07Is SRTA or AMN or ENSG or ADUS or HCSG more undervalued right now?
The PEG ratio (forward P/E divided by expected earnings growth rate) is the most precise measure of undervaluation relative to growth potential.
By this metric, Addus HomeCare Corporation (ADUS) is the more undervalued stock at a PEG of 0. 71x versus The Ensign Group, Inc. 's 1. 64x. A PEG below 1. 0 is traditionally considered the threshold for growth-adjusted undervaluation. On forward earnings alone, AMN Healthcare Services, Inc. (AMN) trades at 14. 2x forward P/E versus 22. 7x for The Ensign Group, Inc. — 8. 4x cheaper on a one-year earnings basis. Analyst consensus price targets imply the most upside for SRTA: 35. 8% to $7. 25.
08Which pays a better dividend — SRTA or AMN or ENSG or ADUS or HCSG?
In this comparison, ENSG (0.
1% yield) pays a dividend. SRTA, AMN, ADUS, HCSG do not pay a meaningful dividend and should not be held primarily for income.
09Is SRTA or AMN or ENSG or ADUS or HCSG better for a retirement portfolio?
For long-horizon retirement investors, The Ensign Group, Inc.
(ENSG) is the stronger choice — it scores higher on the combination of lower volatility, dividend reliability, and long-term compounding (low volatility (β 0. 38), +738. 2% 10Y return). Strata Critical Medical, Inc. (SRTA) carries a higher beta of 2. 47 — meaning larger drawdowns in market downturns, which matters significantly when you cannot wait years for a recovery. Both have compounded well over 10 years (ENSG: +738. 2%, SRTA: -42. 9%), confirming both are viable long-term holds — but the lower-volatility option typically results in less emotional selling during corrections. Retirement portfolios generally favour predictability over maximum returns. Consult a financial advisor before making allocation decisions.
10What are the main differences between SRTA and AMN and ENSG and ADUS and HCSG?
These companies operate in different sectors (SRTA (Industrials) and AMN (Healthcare) and ENSG (Healthcare) and ADUS (Healthcare) and HCSG (Healthcare)), which means they face different economic cycles, regulatory environments, and macro sensitivities — making direct comparison nuanced.
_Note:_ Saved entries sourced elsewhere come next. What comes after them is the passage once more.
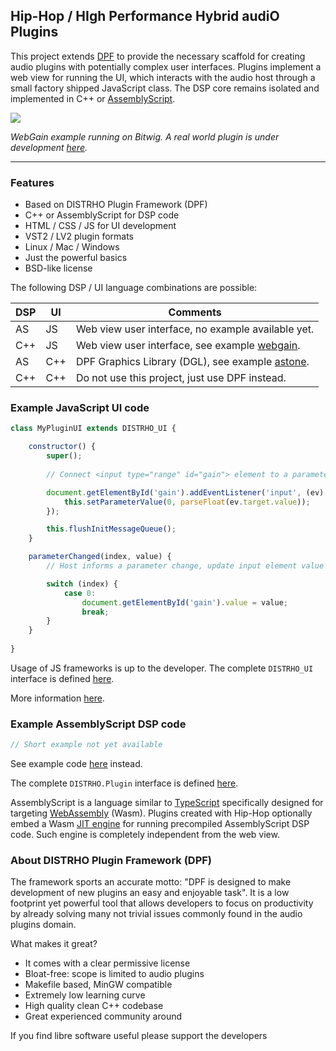 Hip-Hop / HIgh Performance Hybrid audiO Plugins
-----------------------------------------------

This project extends [DPF](http://github.com/DISTRHO/DPF) to provide the
necessary scaffold for creating audio plugins with potentially complex user
interfaces. Plugins implement a web view for running the UI, which interacts
with the audio host through a small factory shipped JavaScript class. The DSP
core remains isolated and implemented in C++ or [AssemblyScript](https://www.assemblyscript.org).

![](https://user-images.githubusercontent.com/930494/124803158-0db54900-df59-11eb-8c69-4bb3369d54f2.png)

*WebGain example running on Bitwig. A real world plugin is under development
[here](https://github.com/lucianoiam/castello-rev).*

****

### Features

* Based on DISTRHO Plugin Framework (DPF)
* C++ or AssemblyScript for DSP code
* HTML / CSS / JS for UI development
* VST2 / LV2 plugin formats
* Linux / Mac / Windows
* Just the powerful basics
* BSD-like license

The following DSP / UI language combinations are possible:

DSP|UI |Comments
---|---|---------------------------------------------------------------------------
AS |JS |Web view user interface, no example available yet.
C++|JS |Web view user interface, see example [webgain](https://github.com/lucianoiam/hiphop/tree/master/examples/webgain).
AS |C++|DPF Graphics Library (DGL), see example [astone](https://github.com/lucianoiam/hiphop/tree/master/examples/astone).
C++|C++|Do not use this project, just use DPF instead.

### Example JavaScript UI code

```JavaScript
class MyPluginUI extends DISTRHO_UI {

    constructor() {
        super();
    
        // Connect <input type="range" id="gain"> element to a parameter

        document.getElementById('gain').addEventListener('input', (ev) => {
            this.setParameterValue(0, parseFloat(ev.target.value));
        });

        this.flushInitMessageQueue();
    }

    parameterChanged(index, value) {
        // Host informs a parameter change, update input element value

        switch (index) {
            case 0:
                document.getElementById('gain').value = value;
                break;
        }
    }
    
}
```

Usage of JS frameworks is up to the developer. The complete `DISTRHO_UI` interface
is defined [here](https://github.com/lucianoiam/hiphop/blob/master/src/ui/distrho-ui.js).

More information [here](https://github.com/lucianoiam/hiphop/blob/master/doc/internals.md).

### Example AssemblyScript DSP code

```TypeScript
// Short example not yet available
```

See example code [here](https://github.com/lucianoiam/hiphop/blob/master/examples/astone/dsp/assembly/plugin.ts)
instead.

The complete `DISTRHO.Plugin` interface is defined [here](https://github.com/lucianoiam/hiphop/blob/master/src/dsp/distrho-plugin.ts).

AssemblyScript is a language similar to [TypeScript](https://www.typescriptlang.org)
specifically designed for targeting [WebAssembly](https://webassembly.org)
(Wasm). Plugins created with Hip-Hop optionally embed a Wasm
[JIT engine](https://github.com/wasmerio/wasmer) for running precompiled
AssemblyScript DSP code. Such engine is completely independent from the web view.

### About DISTRHO Plugin Framework (DPF)

The framework sports an accurate motto: "DPF is designed to make development of
new plugins an easy and enjoyable task". It is a low footprint yet powerful tool
that allows developers to focus on productivity by already solving many not
trivial issues commonly found in the audio plugins domain.

What makes it great?

- It comes with a clear permissive license
- Bloat-free: scope is limited to audio plugins
- Makefile based, MinGW compatible
- Extremely low learning curve
- High quality clean C++ codebase
- Great experienced community around

If you find libre software useful please support the developers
In terms of investment character: SRTA is a small-cap deep-value stock; AMN is a small-cap quality compounder stock; ENSG is a mid-cap high-growth stock; ADUS is a small-cap high-growth stock; HCSG is a small-cap quality compounder stock. These fundamental differences mean investors should not choose between them on a single metric — the "better stock" depends entirely on which of these characteristics aligns with your investment strategy.